We are writing to urge the United States government to do everything in its power to facilitate the departure from Afghanistan of at-risk Afghans, and to include artists, filmmakers, performers, and writers in that category. As a group of individuals—artists, filmmakers, performers, writers, curators—and institutions, acting in solidarity with our peers in Afghanistan, we recognize the vulnerability of the country’s cultural workers, who are already being targeted by the Taliban and forced into hiding. Like Afghan journalists, activists, and citizens who have assisted the US, cultural workers face threats to their lives because of the work they’ve done—and they are unlikely to get out of the country without immediate changes to Washington’s approach to granting visas and providing flights.

Even before the Taliban’s takeover, cultural workers took grave risks in depicting the experiences and articulating the aspirations of Afghans, with the encouragement—and, often, direct support—of the US government. Now, the vocation of truth-telling has become much more dangerous, and many of our peers see no choice but to leave the country. In addition to standing with advocates for journalists and activists, we insist on the protection of all who have devoted themselves to fostering free expression and civil society in Afghanistan.
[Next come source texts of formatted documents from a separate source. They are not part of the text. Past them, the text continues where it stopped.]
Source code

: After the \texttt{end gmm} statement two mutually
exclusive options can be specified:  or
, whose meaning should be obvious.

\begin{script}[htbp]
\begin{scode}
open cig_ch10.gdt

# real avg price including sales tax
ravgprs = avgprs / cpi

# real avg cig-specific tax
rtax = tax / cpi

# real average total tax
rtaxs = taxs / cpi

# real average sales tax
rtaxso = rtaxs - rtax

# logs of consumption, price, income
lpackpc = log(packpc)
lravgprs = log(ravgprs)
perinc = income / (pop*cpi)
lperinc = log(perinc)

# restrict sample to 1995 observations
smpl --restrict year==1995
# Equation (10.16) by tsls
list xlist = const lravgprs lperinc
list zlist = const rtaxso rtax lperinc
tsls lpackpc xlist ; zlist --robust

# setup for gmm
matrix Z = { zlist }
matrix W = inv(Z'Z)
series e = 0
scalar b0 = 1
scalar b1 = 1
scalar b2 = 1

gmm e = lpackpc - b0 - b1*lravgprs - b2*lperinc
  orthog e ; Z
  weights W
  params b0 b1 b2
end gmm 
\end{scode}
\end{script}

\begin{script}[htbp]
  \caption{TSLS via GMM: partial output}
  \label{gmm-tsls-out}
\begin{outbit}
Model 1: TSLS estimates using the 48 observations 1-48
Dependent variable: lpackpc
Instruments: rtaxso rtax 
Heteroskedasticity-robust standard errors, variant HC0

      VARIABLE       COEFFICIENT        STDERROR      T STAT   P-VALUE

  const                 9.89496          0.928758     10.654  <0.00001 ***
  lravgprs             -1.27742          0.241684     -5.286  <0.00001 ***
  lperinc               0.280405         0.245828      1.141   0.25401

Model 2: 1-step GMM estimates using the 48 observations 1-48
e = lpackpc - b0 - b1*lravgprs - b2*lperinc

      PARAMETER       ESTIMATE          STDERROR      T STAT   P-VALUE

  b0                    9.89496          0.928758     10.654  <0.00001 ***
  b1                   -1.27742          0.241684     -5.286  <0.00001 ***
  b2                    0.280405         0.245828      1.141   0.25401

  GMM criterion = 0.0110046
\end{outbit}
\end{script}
We make the following demands of the US government, in order to save lives and fulfill the promises made to Afghan allies, colleagues, and friends:

• Take immediate action (through the State Department and Department of Homeland Security) to facilitate expedited visa processing and provide asylum for all vulnerable Afghans.

• Immediately include cultural workers in the categories being used to refer at-risk Afghans for evacuation lists.

• Hold the Taliban accountable to commitments made during the Doha negotiations and to international human rights norms, including the safeguarding of the right to free expression by all members of society and of all aspects of cultural heritage.

Additionally, we stand with other advocates and Afghan citizens in calling on the US government to:

• Remove—or, at least, increase—the quotas for Afghan refugees, and permanently halt any deportations of Afghan refugees currently in progress.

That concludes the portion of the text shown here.